Sergio Rodriguez ha rilasciato un’intervista al sito Spagna Cultura e scienza per ripercorrere la sua carriera cestistica dalla Spagna all’NBA, toccando ovviamente anche il periodo a Milano.
Queste le sue parole nel ricordare la permanenza in Italia.
Nel 2019 sei arrivato a Milano, dove sei rimasto tre stagioni vincendo quattro titoli e riportando l’Olimpia sul podio della massima competizione europea dopo trentatré anni. Quale impressione ti suscitò l’Italia al tuo arrivo e quali differenze culturali, nello stile di vita e nell’approccio allo sport, hai notato rispetto alla Spagna?
La mia esperienza a Milano è stata straordinaria. Al mio arrivo dalla Russia, nel 2019, trovai un Paese molto simile alla Spagna, con una cultura che fin dal primo momento ha fatto sentire me e la mia famiglia davvero a casa.
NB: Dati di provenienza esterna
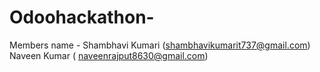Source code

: # Odoohackathon-

 Members name - Shambhavi Kumari (shambhavikumarit737@gmail.com)
                Naveen Kumar ( naveenrajput8630@gmail.com)
                
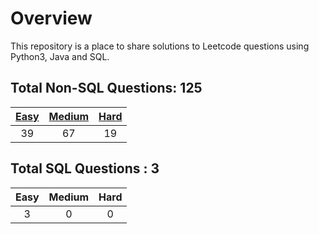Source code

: # Overview

This repository is a place to share solutions to Leetcode questions using Python3, Java and SQL.


## Total Non-SQL Questions: 125

| [Easy](https://github.com/ezryn-zaharoff/leetcode-solutions/tree/master/01-easy) | [Medium](https://github.com/ezryn-zaharoff/leetcode-solutions/tree/master/02-medium) | [Hard](https://github.com/ezryn-zaharoff/leetcode-solutions/tree/master/03-hard) |
|:----:|:------:|:----:|
|  39  |   67   |  19  |


## Total SQL Questions : 3

| Easy | Medium | Hard |
|:----:|:------:|:----:|
|   3  |    0   |   0  |
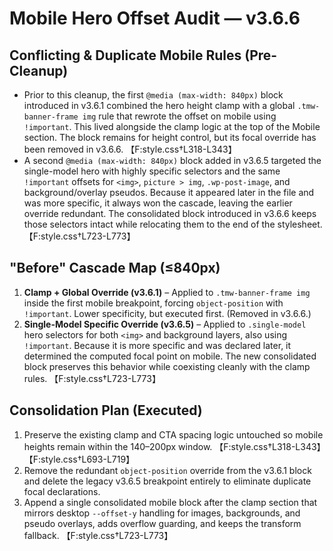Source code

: # Mobile Hero Offset Audit — v3.6.6

## Conflicting & Duplicate Mobile Rules (Pre-Cleanup)
- Prior to this cleanup, the first `@media (max-width: 840px)` block introduced in v3.6.1 combined the hero height clamp with a global `.tmw-banner-frame img` rule that rewrote the offset on mobile using `!important`. This lived alongside the clamp logic at the top of the Mobile section. The block remains for height control, but its focal override has been removed in v3.6.6. 【F:style.css†L318-L343】
- A second `@media (max-width: 840px)` block added in v3.6.5 targeted the single-model hero with highly specific selectors and the same `!important` offsets for `<img>`, `picture > img`, `.wp-post-image`, and background/overlay pseudos. Because it appeared later in the file and was more specific, it always won the cascade, leaving the earlier override redundant. The consolidated block introduced in v3.6.6 keeps those selectors intact while relocating them to the end of the stylesheet. 【F:style.css†L723-L773】

## "Before" Cascade Map (≤840px)
1. **Clamp + Global Override (v3.6.1)** – Applied to `.tmw-banner-frame img` inside the first mobile breakpoint, forcing `object-position` with `!important`. Lower specificity, but executed first. (Removed in v3.6.6.)
2. **Single-Model Specific Override (v3.6.5)** – Applied to `.single-model` hero selectors for both `<img>` and background layers, also using `!important`. Because it is more specific and was declared later, it determined the computed focal point on mobile. The new consolidated block preserves this behavior while coexisting cleanly with the clamp rules. 【F:style.css†L723-L773】

## Consolidation Plan (Executed)
1. Preserve the existing clamp and CTA spacing logic untouched so mobile heights remain within the 140–200px window. 【F:style.css†L318-L343】【F:style.css†L693-L719】
2. Remove the redundant `object-position` override from the v3.6.1 block and delete the legacy v3.6.5 breakpoint entirely to eliminate duplicate focal declarations.
3. Append a single consolidated mobile block after the clamp section that mirrors desktop `--offset-y` handling for images, backgrounds, and pseudo overlays, adds overflow guarding, and keeps the transform fallback. 【F:style.css†L723-L773】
Il club e la città ci accolsero in modo eccezionale, e conserviamo ancora oggi ricordi meravigliosi di quel periodo. Nell’approccio allo sport ci sono forse alcune sfumature diverse, ma ciò che unisce Italia e Spagna è la passione profonda: quella dei nostri tifosi e quella del pubblico di ogni palazzetto in cui abbiamo giocato.
Quali sono i ricordi più significativi che conservi dei tre anni trascorsi in Italia?
I momenti positivi vissuti in quei tre anni costituiscono certamente la parte più significativa di quel periodo. Tuttavia, per l’impatto che ha avuto a livello mondiale, è impossibile non menzionare l’arrivo del Covid anche perché Milano fu l’epicentro della pandemia in Europa. Fu una situazione molto difficile e complessa da affrontare, ma ci unì profondamente alla città, all’ambiente e alla squadra. Un’esperienza intensa, che lascia il segno e che ricorderò per sempre.
Giorgio Armani ha sempre mostrato grande stima per te e per la tua famiglia. Che cosa ha rappresentato, sul piano personale e professionale, avere come proprietario del club una figura così iconica e leggendaria?
Avere l’opportunità di lavorare in una struttura di questo livello e in un club guidato da una figura come Giorgio Armani è stato davvero straordinario. Il suo coinvolgimento era totale: era presente alle partite e il modo in cui si rivolgeva a noi, con quella classe naturale e quel rispetto che sapeva trasmettere, rendeva ogni momento ancora più speciale. L’eredità che lascia, sia nella sua industria sia in ciò che ha rappresentato per il basket a Milano, è semplicemente ineguagliabile.